Computer Archeology: UMT (Ultimate Mail Tool)

Between 1993 and 1995, I've been leading a team at a software company in Kyiv, Ukraine, developing a mail client (MUA) with a graphical user interface for Unix (Irix, HPUX, Solaris, and Linux). It was an in-house, build-from-scratch product with the hope of selling it as a commercial offering. Back then, most Unix folks used text email clients, like elm or mutt, which lacked many modern features. In particular, the focus was on the following:

  1. International support (text encodings, fonts, etc.)
  2. MIME support (back then, sending binary attachments by inlining uuencoded text was still quite common).
  3. Rich text (bold, italic, multiple fonts, inlined images).
  4. S/MIME
  5. POP3/SMTP instead of reading local inbox and invoking `sendmail` to send out messages.

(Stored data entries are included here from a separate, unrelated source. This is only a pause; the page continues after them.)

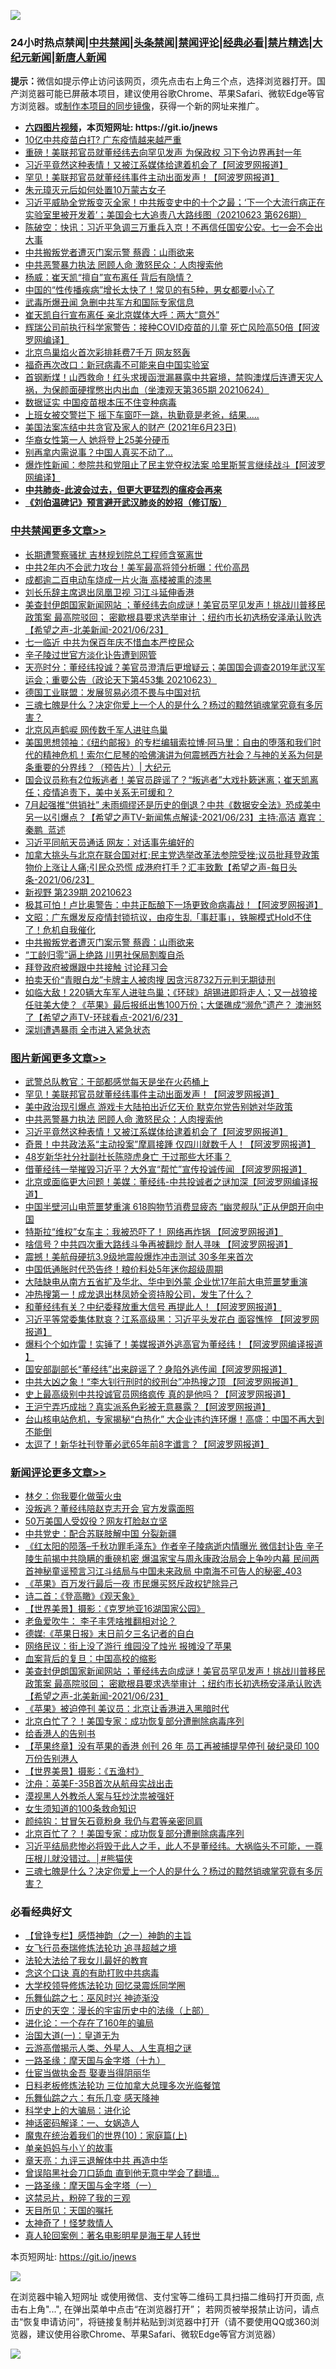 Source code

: ![](https://raw.githubusercontent.com/fqnews/bnews/master/64photo/fqnews-qr.jpg)

<div id="tt">
<h3>24小时热点禁闻|<a href="#%E4%B8%AD%E5%85%B1%E7%A6%81%E9%97%BB%E6%9B%B4%E5%A4%9A%E6%96%87%E7%AB%A0">中共禁闻</a>|<a href="#%E5%9B%BE%E7%89%87%E6%96%B0%E9%97%BB%E6%9B%B4%E5%A4%9A%E6%96%87%E7%AB%A0">头条禁闻</a>|<a href="#%E6%96%B0%E9%97%BB%E8%AF%84%E8%AE%BA%E6%9B%B4%E5%A4%9A%E6%96%87%E7%AB%A0">禁闻评论|<a href="#%E5%BF%85%E7%9C%8B%E7%BB%8F%E5%85%B8%E5%A5%BD%E6%96%87">经典必看|<a href="/video.md#%E7%A6%81%E7%89%87%E7%B2%BE%E9%80%89">禁片精选</a>|<a href="https://github.com/fqnews/djy/blob/master/gb/nf1351518.md#1">大纪元新闻</a>|<a href="https://github.com/fqnews/ntdtv/blob/master/gb/prog204.md#1">新唐人新闻</a></h3>
<div><b>提示：</b>微信如提示停止访问该网页，须先点击右上角三个点，选择浏览器打开。国产浏览器可能已屏蔽本项目，建议使用谷歌Chrome、苹果Safari、微软Edge等官方浏览器。或<a href="https://github.com/fqnews/bnews/blob/master/%E5%88%B6%E4%BD%9Cgit%E7%A6%81%E9%97%BB%E9%95%9C%E5%83%8F.md">制作本项目的同步镜像</a>，获得一个新的网址来推广。</div>
<ul>
<li><b><a href="http://d1.bdrive.tk/64.mp4" target="_blank">六四图片视频</a>，本页短网址: https://git.io/jnews</b></li>
<li><a href="/cbnews/20210623/1572712.md">10亿中共疫苗白打? 广东疫情越来越严重</a></li>
<li><a href="/comments/20210623/1572625.md">重磅！美联邦官员就董经纬去向罕见发声 为保政权 习下令边界再封一年</a></li>
<li><a href="/topimagenews/20210623/1572656.md">习近平竟然这种表情！又被江系媒体给逮着机会了【阿波罗网报道】</a></li>
<li><a href="/topimagenews/20210623/1572879.md">罕见！美联邦官员就董经纬事件主动出面发声！【阿波罗网报道】</a></li>
<li><a href="/cnnews/20210623/1572850.md">朱元璋灭元后如何处置10万蒙古女子</a></li>
<li><a href="/bannedvideo/20210623/1572755.md">习近平威胁全党叛变灭全家！中共叛变史中的十个之最；‘下一个大流行病正在实验室里被开发着’；美国会七大追责八大路线图（20210623 第626期）</a></li>
<li><a href="/bannedvideo/20210623/1572812.md">陈破空：快讯：习近平急调三万重兵入京！不再信任国安公安。七一会不会出大事</a></li>
<li><a href="/cbnews/20210624/1573114.md">中共搬叛党者遭灭门案示警 蔡霞：山雨欲来</a></li>
<li><a href="/topimagenews/20210623/1572689.md">中共恶警暴力执法 罔顾人命 激怒民众：人肉搜索他</a></li>
<li><a href="/cbnews/20210623/1572941.md">杨威：崔天凯“擅自”宣布离任 背后有隐情？</a></li>
<li><a href="/health/20210624/1573130.md">中国的“性传播疾病”增长太快了！常见的有5种，男女都要小心了</a></li>
<li><a href="/cbnews/20210623/1572967.md">武毒所爆丑闻 急删中共军方和国际专家信息</a></li>
<li><a href="/comments/20210623/1572683.md">崔天凯自行宣布离任 亲北京媒体大呼：两大“意外”</a></li>
<li><a href="/cnnews/20210623/1572714.md">辉瑞公司前执行科学家警告：接种COVID疫苗的儿童 死亡风险高50倍【阿波罗网编译】</a></li>
<li><a href="/cbnews/20210623/1572657.md">北京鸟巢焰火首次彩排耗费7千万 网友怒轰</a></li>
<li><a href="/cnnews/20210623/1572915.md">福奇再次改口：新冠病毒不可能来自中国实验室</a></li>
<li><a href="/bannedvideo/20210624/1573002.md">首钢断煤！山西救命！红头求援函泄漏暴露中共窘境，禁购澳煤后连遭天灾人祸，为保颜面硬撑憋出内出血（坐澳观天第365期 20210624）</a></li>
<li><a href="/cbnews/20210623/1572849.md">数据证实 中国疫苗根本压不住变种病毒</a></li>
<li><a href="/comments/20210623/1572666.md">上班女被交警拦下 摇下车窗吓一跳，执勤竟是老爸，结果.....</a></li>
<li><a href="/bannedvideo/20210623/1572765.md">美国法案冻结中共贪官及家人的财产 (2021年6月23日)</a></li>
<li><a href="/cnnews/20210623/1572863.md">华裔女性第一人 她将登上25美分硬币</a></li>
<li><a href="/finance/20210623/1572883.md">别再拿内需说事？中国人真买不动了…</a></li>
<li><a href="/cnnews/20210623/1572745.md">爆炸性新闻：参院共和党阻止了民主党夺权法案 哈里斯誓言继续战斗【阿波罗网编译】</a></li>
<li><b><a href="/comments/20200211/1275071.md" target="_blank">中共肺炎-此波会过去，但更大更猛烈的瘟疫会再来</a></b></li>
<li><b><a href="/comments/20200207/1272816.md" target="_blank">《刘伯温碑记》预言避开武汉肺炎的妙招（修订版）</a></b></li>
</ul>
</div>

<div class="catlist">
<h3><a href="/cbnews/" target="_blank">中共禁闻</a><span><a href="/cbnews/" target="_blank" rel="nofollow">更多文章>></a></span></h3>
<ul>
<li><a href="/cbnews/20210624/1573338.md" target="_blank">长期遭警察骚扰 吉林规划院总工程师含冤离世</a></li>
<li><a href="/cbnews/20210624/1573327.md" target="_blank">中共2年内不会武力攻台！美军最高将领分析曝：代价高昂</a></li>
<li><a href="/cbnews/20210624/1573326.md" target="_blank">成都逾二百电动车烧成一片火海 高楼被熏的漆黑</a></li>
<li><a href="/cbnews/20210624/1573293.md" target="_blank">刘长乐辞主席退出凤凰卫视 习江斗延伸香港</a></li>
<li><a href="/comments/20210624/1573288.md" target="_blank">美查封伊朗国家新闻网站 ；董经纬去向成谜！美官员罕见发声！挑战川普移民政策案 最高院驳回； 密歇根县要求选举审计 ；纽约市长初选杨安泽承认败选 【希望之声-北美新闻-2021/06/23】</a></li>
<li><a href="/cbnews/20210624/1573261.md" target="_blank">七一临近 中共为保百年庆不惜血本严控民众</a></li>
<li><a href="/cbnews/20210624/1573260.md" target="_blank">辛子陵过世官方淡化讣告遭到网管</a></li>
<li><a href="/cbnews/20210624/1573259.md" target="_blank">天亮时分：董经纬投诚？美官员澄清后更增疑云；美国国会调查2019年武汉军运会；重要公告（政论天下第453集 20210623）</a></li>
<li><a href="/cbnews/20210624/1573235.md" target="_blank">德国工业联盟：发展贸易必须不畏与中国对抗</a></li>
<li><a href="/comments/20210624/1573224.md" target="_blank">三魂七魄是什么？决定你爱上一个人的是什么？杨过的黯然销魂掌究竟有多厉害？</a></li>
<li><a href="/cbnews/20210624/1573223.md" target="_blank">北京风声鹤唳 网传数千军人进驻鸟巢</a></li>
<li><a href="/cbnews/20210624/1573222.md" target="_blank">美国思想领袖：《纽约邮报》的专栏编辑索拉博‧阿马里：自由的堕落和我们时代的精神危机！索尔仁尼琴的哈佛演讲为何震撼西方社会？与神的关系为何是条重要的分界线？（预告片）| 大纪元</a></li>
<li><a href="/comments/20210624/1573217.md" target="_blank">国会议员称有2位叛逃者！美官员辟谣了？“叛逃者”大戏扑簌迷离；崔天凯离任；疫情追责下，美中关系无可缓和？</a></li>
<li><a href="/comments/20210624/1573204.md" target="_blank">7月起强推“供销社” 未雨绸缪还是历史的倒退？中共《数据安全法》恐成美中另一以引爆点？【希望之声TV-新闻焦点解读-2021/06/23】主持:高洁  嘉宾：秦鹏  蓝述</a></li>
<li><a href="/cbnews/20210624/1573191.md" target="_blank">习近平同航天员通话 网友：对话事先编好的</a></li>
<li><a href="/comments/20210624/1573188.md" target="_blank">加拿大挑头与北京在联合国对杠;民主党选举改革法参院受挫;议员批拜登政策 物价上涨让人痛;引民众恐慌 成港府打手？汇丰致歉【希望之声-每日头条-2021/06/23】</a></li>
<li><a href="/comments/20210624/1573181.md" target="_blank">新视野 第239期 20210623</a></li>
<li><a href="/cbnews/20210624/1573162.md" target="_blank">极其可怕！卢比奥警告：中共正酝酿下一场更致命病毒战！【阿波罗网报道】</a></li>
<li><a href="/cbnews/20210624/1573151.md" target="_blank">文昭：广东爆发反疫情封锁抗议，由疫生乱「事赶事」，铁腕模式Hold不住了！危机自我催化</a></li>
<li><a href="/cbnews/20210624/1573114.md" target="_blank">中共搬叛党者遭灭门案示警 蔡霞：山雨欲来</a></li>
<li><a href="/cbnews/20210624/1573113.md" target="_blank">“工龄归零”逼上绝路 川男社保局割腹自杀</a></li>
<li><a href="/cbnews/20210624/1573098.md" target="_blank">拜登政府被爆跟中共接触 讨论拜习会</a></li>
<li><a href="/cbnews/20210624/1573043.md" target="_blank">拍卖天价“青眼白龙”卡牌主人被肉搜 因贪污8732万元判无期徒刑</a></li>
<li><a href="/comments/20210624/1573019.md" target="_blank">如临大敌！220辆大车军人进驻鸟巢；《环球》胡锡进即将走人；又一战狼接任驻美大使？《苹果》最后报纸出售100万份；大堡礁成“濒危”遗产？ 澳洲怒了【希望之声TV-环球看点-2021/6/23】</a></li>
<li><a href="/cbnews/20210624/1572999.md" target="_blank">深圳遭遇暴雨 全市进入紧急状态</a></li>

</ul>
</div>
<div class="catlist">
<h3><a href="/topimagenews/" target="_blank">图片新闻</a><span><a href="/topimagenews/" target="_blank" rel="nofollow">更多文章>></a></span></h3>
<ul>
<li><a href="/topimagenews/20210624/1573292.md" target="_blank">武警总队教官：干部都感觉每天是坐在火药桶上</a></li>
<li><a href="/topimagenews/20210623/1572879.md" target="_blank">罕见！美联邦官员就董经纬事件主动出面发声！【阿波罗网报道】</a></li>
<li><a href="/topimagenews/20210623/1572841.md" target="_blank">美中政治现引爆点 游戏卡大陆拍出近亿天价 默克尔党告别她对华政策</a></li>
<li><a href="/topimagenews/20210623/1572689.md" target="_blank">中共恶警暴力执法 罔顾人命 激怒民众：人肉搜索他</a></li>
<li><a href="/topimagenews/20210623/1572656.md" target="_blank">习近平竟然这种表情！又被江系媒体给逮着机会了【阿波罗网报道】</a></li>
<li><a href="/topimagenews/20210623/1572594.md" target="_blank">奇景！中共政法系“主动投案”摩肩接踵 仅四川就数千人！【阿波罗网报道】</a></li>
<li><a href="/topimagenews/20210623/1572334.md" target="_blank">48岁新华社分社副社长陈晓虎身亡 干过那些大坏事？</a></li>
<li><a href="/topimagenews/20210622/1571979.md" target="_blank">借董经纬一举摧毁习近平？大外宣“帮忙”宣传投诚传闻 【阿波罗网报道】</a></li>
<li><a href="/topimagenews/20210622/1571863.md" target="_blank">北京或面临更大问题！美媒：董经纬-中共投诚者之谜加深【阿波罗网编译报道】</a></li>
<li><a href="/topimagenews/20210621/1571349.md" target="_blank">中国半壁河山电荒噩梦重演 618购物节消费显疲态 “幽灵舰队”正从伊朗开向中国</a></li>
<li><a href="/topimagenews/20210621/1571238.md" target="_blank">特斯拉“维权”女车主：我被恐吓了！ 网络再炸锅 【阿波罗网报道】</a></li>
<li><a href="/topimagenews/20210621/1571162.md" target="_blank">啥信号？中共四次重大路线斗争再被翻炒 耐人寻味 【阿波罗网报道】</a></li>
<li><a href="/topimagenews/20210621/1571069.md" target="_blank">震撼！美航母硬抗3.9级地震般爆炸冲击测试 30多年来首次</a></li>
<li><a href="/topimagenews/20210621/1570856.md" target="_blank">中国低通胀时代恐告终！粮价料处5年迷你超级周期</a></li>
<li><a href="/topimagenews/20210620/1570841.md" target="_blank">大陆缺电从南方五省扩及华北、华中到外蒙 企业忧17年前大电荒噩梦重演</a></li>
<li><a href="/topimagenews/20210620/1570595.md" target="_blank">冲热搜第一！成龙退出林凤娇全资持股公司，发生了什么？</a></li>
<li><a href="/topimagenews/20210620/1570532.md" target="_blank">和董经纬有关？中纪委释放重大信号 再提此人！【阿波罗网报道】</a></li>
<li><a href="/topimagenews/20210619/1570003.md" target="_blank">习近平等常委集体默哀？江系高级黑：习近平头发花白 面容憔悴 【阿波罗网报道】</a></li>
<li><a href="/topimagenews/20210619/1569734.md" target="_blank">爆料个个如炸雷！实锤了！美媒报道外逃高官为董经纬！【阿波罗网编译报道 】</a></li>
<li><a href="/topimagenews/20210618/1569604.md" target="_blank">国安部副部长“董经纬”出来辟谣了？身陷外逃传闻【阿波罗网报道】</a></li>
<li><a href="/topimagenews/20210618/1569201.md" target="_blank">中共大凶之象！“李大钊行刑时的绞刑台”冲热搜之顶 【阿波罗网报道】</a></li>
<li><a href="/topimagenews/20210617/1568586.md" target="_blank">史上最高级别中共投诚官员网络疯传 真的是他吗？【阿波罗网报道】</a></li>
<li><a href="/topimagenews/20210617/1568585.md" target="_blank">王沪宁弄巧成拙？真实派系色彩被无意暴露？【阿波罗网报道】</a></li>
<li><a href="/topimagenews/20210616/1567991.md" target="_blank">台山核电站危机，专家揭秘“白热化” 大企业违约连环爆！高盛：中国不再大到不能倒</a></li>
<li><a href="/topimagenews/20210616/1567809.md" target="_blank">太逗了！新华社刊登董必武65年前8字谶言？【阿波罗网报道】</a></li>

</ul>
</div>
<div class="catlist">
<h3><a href="/comments/" target="_blank">新闻评论</a><span><a href="/comments/" target="_blank" rel="nofollow">更多文章>></a></span></h3>
<ul>
<li><a href="/comments/20210624/1573340.md" target="_blank">林夕：你我要化做萤火虫</a></li>
<li><a href="/comments/20210624/1573337.md" target="_blank">没叛逃？董经纬陪赵克志开会 官方发露面照</a></li>
<li><a href="/comments/20210624/1573331.md" target="_blank">50万美国人受奴役？网友打脸赵立坚</a></li>
<li><a href="/comments/20210624/1573330.md" target="_blank">中共党史：配合苏联肢解中国 分裂新疆</a></li>
<li><a href="/comments/20210624/1573323.md" target="_blank">《红太阳的陨落–千秋功罪毛泽东》作者辛子陵病逝内情曝光 微信封讣告 辛子陵生前揭中共隐瞒的重磅机密 爆温家宝与周永康政治局会上争吵内幕 民间两首神秘童谣预言习江斗结局与中国未来政局 中南海不可告人的秘密_403</a></li>
<li><a href="/comments/20210624/1573306.md" target="_blank">《苹果》百万发行最后一夜 市民爆买怒斥政权铲除异己</a></li>
<li><a href="/comments/20210624/1573305.md" target="_blank">诗二首：《登高瞰》《观天象》</a></li>
<li><a href="/comments/20210624/1573304.md" target="_blank">【世界美景】摄影：《克罗地亚16湖国家公园》</a></li>
<li><a href="/comments/20210624/1573301.md" target="_blank">老鱼爱吹牛： 李子丰凭啥推翻相对论？</a></li>
<li><a href="/comments/20210624/1573300.md" target="_blank">德媒:《苹果日报》末日前夕三名记者的自白</a></li>
<li><a href="/comments/20210624/1573299.md" target="_blank">网络民议：街上没了游行 维园没了烛光 报摊没了苹果</a></li>
<li><a href="/comments/20210624/1573298.md" target="_blank">血案背后的复旦：中国高校的缩影</a></li>
<li><a href="/comments/20210624/1573288.md" target="_blank">美查封伊朗国家新闻网站 ；董经纬去向成谜！美官员罕见发声！挑战川普移民政策案 最高院驳回； 密歇根县要求选举审计 ；纽约市长初选杨安泽承认败选 【希望之声-北美新闻-2021/06/23】</a></li>
<li><a href="/comments/20210624/1573285.md" target="_blank">《苹果》被迫停刊 美议员：北京让香港进入黑暗时代</a></li>
<li><a href="/comments/20210624/1573274.md" target="_blank">北京白忙了？！美国专家：成功恢复部分遭删除病毒序列</a></li>
<li><a href="/comments/20210624/1573273.md" target="_blank">给香港人的告别书</a></li>
<li><a href="/comments/20210624/1573272.md" target="_blank">【苹果终章】没有苹果的香港 创刊 26 年 员工再被捕提早停刊 破纪录印 100 万份告别港人</a></li>
<li><a href="/comments/20210624/1573271.md" target="_blank">【世界美景】摄影：《五渔村》</a></li>
<li><a href="/comments/20210624/1573239.md" target="_blank">沈舟：英美F-35B首次从航母实战出击</a></li>
<li><a href="/comments/20210624/1573238.md" target="_blank">漠视黑人外教杀人案与狂炒沈祟被强奸</a></li>
<li><a href="/comments/20210624/1573237.md" target="_blank">女生须知道的100条救命知识</a></li>
<li><a href="/comments/20210624/1573236.md" target="_blank">颜纯钩：甘冒矢石竟粉身 我仍与君等亲密同肩</a></li>
<li><a href="/comments/20210624/1573230.md" target="_blank">北京百忙了？！美国专家：成功恢复部分遭删除病毒序列</a></li>
<li><a href="/comments/20210624/1573225.md" target="_blank">习近平结局悲惨必将毁于此人之手，此人不是董经纬。大祸临头不可能，一尊压根儿就没错过。│#熊猫侠</a></li>
<li><a href="/comments/20210624/1573224.md" target="_blank">三魂七魄是什么？决定你爱上一个人的是什么？杨过的黯然销魂掌究竟有多厉害？</a></li>

</ul>
</div>

<div class="catlist">
<h3>必看经典好文</h3>
<ul>
<li><a href="/comments/20210611/1564824.md" target="_blank">【曾铮专栏】感悟神韵（之一）神韵的主旨</a></li>
<li><a href="/topimagenews/20210512/1544658.md" target="_blank">女飞行员泰瑞修炼法轮功 追寻超越之境</a></li>
<li><a href="/cbnews/20200516/1329218.md" target="_blank">法轮大法给了我女儿最好的教育</a></li>
<li><a href="/comments/20200707/1357090.md" target="_blank">念这个口诀 真的有助打败中共病毒</a></li>
<li><a href="/cbnews/20210517/1548104.md" target="_blank">大学校领导修炼法轮功 回忆录震烁同学圈</a></li>
<li><a href="/tculture/20190101/792550.md" target="_blank">乐舞仙踪之七：巫风时兴 神迹渐没</a></li>
<li><a href="/tculture/20121025/73065.md" target="_blank">历史的天空：漫长的宇宙历史中的法缘（上部）</a></li>
<li><a href="/comments/20200907/1392278.md" target="_blank">进化论：一个存在了160年的骗局</a></li>
<li><a href="/cbnews/20180307/911097.md" target="_blank">治国大道(一)：皇道无为</a></li>
<li><a href="/comments/20200919/82684.md" target="_blank">云游高僧揭示人类、外星人、人生真相之谜</a></li>
<li><a href="/topimagenews/20180327/919935.md" target="_blank">一路圣缘：摩天国与金字塔（十九）</a></li>
<li><a href="/lifebaike/20161111/612348.md" target="_blank">仕宦当做执金吾 娶妻当得阴丽华</a></li>
<li><a href="/comments/20200531/1337359.md" target="_blank">日料老板修炼法轮功 三位加拿大总理多次光临餐馆</a></li>
<li><a href="/tculture/20190101/792146.md" target="_blank">乐舞仙踪之六：有乐几变 感天降神</a></li>
<li><a href="/comments/20200605/783246.md" target="_blank">科学史上的大骗局：进化论</a></li>
<li><a href="/comments/20200609/1342224.md" target="_blank">神话密码解译：一、女娲造人</a></li>
<li><a href="/topimagenews/20180529/950153.md" target="_blank">魔鬼在统治着我们的世界(10)：家庭篇(上)</a></li>
<li><a href="/cbnews/20210518/1548912.md" target="_blank">单亲妈妈与小丫的故事</a></li>
<li><a href="/comments/20131119/1029445.md" target="_blank">章天亮：九评三退解体中共 再造中华</a></li>
<li><a href="/topimagenews/20200928/1404412.md" target="_blank">曾误陷黑社会刀口舔血 直到他无意中学会了翻墙&#8230;</a></li>
<li><a href="/tculture/20160806/568214.md" target="_blank">一路圣缘：摩天国与金字塔（一）</a></li>
<li><a href="/yule/20210123/1473216.md" target="_blank">这禁忌片，粉碎了我的三观</a></li>
<li><a href="/tculture/20180919/1000196.md" target="_blank">天目所见：天国的嘱托</a></li>
<li><a href="/ccpdope/20200907/1392129.md" target="_blank">太神奇了！怪梦救情人</a></li>
<li><a href="/comments/20200523/1332915.md" target="_blank">真人轮回案例：著名电影明星是海王星人转世</a></li>

</ul>
</div>

本页短网址: https://git.io/jnews

![](https://raw.githubusercontent.com/fqnews/bnews/master/64photo/fqnews-qr.jpg)

在浏览器中输入短网址 或使用微信、支付宝等二维码工具扫描二维码打开页面, 点击右上角"...", 在弹出菜单中点击“在浏览器打开”； 若网页被举报禁止访问，请点击“恢复申请访问”，将链接复制并粘贴到浏览器中打开（请不要使用QQ或360浏览器，建议使用谷歌Chrome、苹果Safari、微软Edge等官方浏览器）

![](https://raw.githubusercontent.com/fqnews/bnews/master/64photo/wx.jpg)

It sounds pretty trivial nowadays, but these features were missing from most Unix email clients on the market back then. The built-in address book and message filters were also quite innovative at the time. There were a few technical challenges as well. Since we wanted to be portable between various Unix flavours, we could not use SUN's Open Look, and the Motif toolkit had various portability issues between the platforms. We've chosen a not very well-known InterViews library (developed at Stanford University), which was very advanced for its time. It was in C++; everything was an object, had good Unicode support, etc. The C++ part was a plus but also a problem, as writing portable C++ code for HPUX, SGI, and GCC compilers was a challenge back then. As for network and email stuff, there were no existing libraries, and we had to implement POP3, IMAP, MIME, and related RFCs from scratch.

The project was a lot of fun. We were a small team of young software developers coding an exciting product on high-powered Unix workstations. We worked hard but found time for regular drinks and DOOM LAN parties at the office (often combined). Not surprisingly, the project failed commercially, but some people used UMT (Ultimate Mail Tool was how we named our product) for a few years after that.

Unfortunately, the source code was lost, but I found a copy of the web page (including screenshots) and some binary releases which I've published here, primarily for nostalgia reasons.